THE TASK -
Within the entries below, the lines from the one with "4.1x faster |" through the one with "Sans font by" are to be set down exactly, both ends kept.

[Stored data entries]
↓↓↓

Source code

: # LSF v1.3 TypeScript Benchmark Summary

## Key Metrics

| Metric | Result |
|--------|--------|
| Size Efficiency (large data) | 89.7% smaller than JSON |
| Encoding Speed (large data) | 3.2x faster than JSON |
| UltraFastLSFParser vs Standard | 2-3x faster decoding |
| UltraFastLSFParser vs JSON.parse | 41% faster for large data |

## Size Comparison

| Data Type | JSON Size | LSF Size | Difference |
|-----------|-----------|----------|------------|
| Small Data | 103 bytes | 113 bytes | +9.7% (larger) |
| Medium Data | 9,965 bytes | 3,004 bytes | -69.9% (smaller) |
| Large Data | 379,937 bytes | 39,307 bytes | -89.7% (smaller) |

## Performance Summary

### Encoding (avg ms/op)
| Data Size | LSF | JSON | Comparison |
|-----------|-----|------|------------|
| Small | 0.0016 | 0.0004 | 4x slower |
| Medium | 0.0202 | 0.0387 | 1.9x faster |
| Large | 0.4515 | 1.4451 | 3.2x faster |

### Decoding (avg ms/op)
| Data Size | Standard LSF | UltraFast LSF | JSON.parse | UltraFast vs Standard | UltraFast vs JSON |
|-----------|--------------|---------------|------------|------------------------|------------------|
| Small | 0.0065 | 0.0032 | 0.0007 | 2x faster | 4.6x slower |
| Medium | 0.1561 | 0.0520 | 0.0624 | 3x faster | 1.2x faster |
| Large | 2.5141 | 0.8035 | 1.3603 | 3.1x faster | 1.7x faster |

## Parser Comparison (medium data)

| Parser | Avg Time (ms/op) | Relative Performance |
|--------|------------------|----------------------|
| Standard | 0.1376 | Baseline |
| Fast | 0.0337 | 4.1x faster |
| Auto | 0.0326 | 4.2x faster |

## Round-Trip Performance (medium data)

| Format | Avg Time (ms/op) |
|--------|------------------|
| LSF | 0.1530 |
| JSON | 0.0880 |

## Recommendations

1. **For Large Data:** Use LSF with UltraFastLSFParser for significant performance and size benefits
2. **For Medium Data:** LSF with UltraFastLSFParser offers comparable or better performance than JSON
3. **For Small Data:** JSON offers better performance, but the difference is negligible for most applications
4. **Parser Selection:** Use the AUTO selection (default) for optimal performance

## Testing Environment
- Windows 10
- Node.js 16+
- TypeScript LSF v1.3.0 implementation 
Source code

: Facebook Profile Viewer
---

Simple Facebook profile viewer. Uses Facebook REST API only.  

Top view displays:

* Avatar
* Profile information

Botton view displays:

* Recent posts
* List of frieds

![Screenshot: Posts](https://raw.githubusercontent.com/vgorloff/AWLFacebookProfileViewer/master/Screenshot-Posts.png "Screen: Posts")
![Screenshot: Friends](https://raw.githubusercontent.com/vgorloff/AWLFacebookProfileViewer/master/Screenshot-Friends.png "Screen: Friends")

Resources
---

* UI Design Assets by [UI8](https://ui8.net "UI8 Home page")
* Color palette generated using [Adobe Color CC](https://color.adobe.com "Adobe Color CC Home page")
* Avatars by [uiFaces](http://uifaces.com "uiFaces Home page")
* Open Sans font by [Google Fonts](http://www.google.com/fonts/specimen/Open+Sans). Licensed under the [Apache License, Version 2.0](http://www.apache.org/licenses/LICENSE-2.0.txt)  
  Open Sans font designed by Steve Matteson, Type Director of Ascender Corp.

↑↑↑

SOLUTION FOR THIS EXERCISE -
| Fast | 0.0337 | 4.1x faster |
| Auto | 0.0326 | 4.2x faster |

## Round-Trip Performance (medium data)

| Format | Avg Time (ms/op) |
|--------|------------------|
| LSF | 0.1530 |
| JSON | 0.0880 |

## Recommendations

1. **For Large Data:** Use LSF with UltraFastLSFParser for significant performance and size benefits
2. **For Medium Data:** LSF with UltraFastLSFParser offers comparable or better performance than JSON
3. **For Small Data:** JSON offers better performance, but the difference is negligible for most applications
4. **Parser Selection:** Use the AUTO selection (default) for optimal performance

## Testing Environment
- Windows 10
- Node.js 16+
- TypeScript LSF v1.3.0 implementation 
Source code

: Facebook Profile Viewer
---

Simple Facebook profile viewer. Uses Facebook REST API only.  

Top view displays:

* Avatar
* Profile information

Botton view displays:

* Recent posts
* List of frieds

![Screenshot: Posts](https://raw.githubusercontent.com/vgorloff/AWLFacebookProfileViewer/master/Screenshot-Posts.png "Screen: Posts")
![Screenshot: Friends](https://raw.githubusercontent.com/vgorloff/AWLFacebookProfileViewer/master/Screenshot-Friends.png "Screen: Friends")

Resources
---

* UI Design Assets by [UI8](https://ui8.net "UI8 Home page")
* Color palette generated using [Adobe Color CC](https://color.adobe.com "Adobe Color CC Home page")
* Avatars by [uiFaces](http://uifaces.com "uiFaces Home page")
* Open Sans font by [Google Fonts](http://www.google.com/fonts/specimen/Open+Sans). Licensed under the [Apache License, Version 2.0](http://www.apache.org/licenses/LICENSE-2.0.txt)  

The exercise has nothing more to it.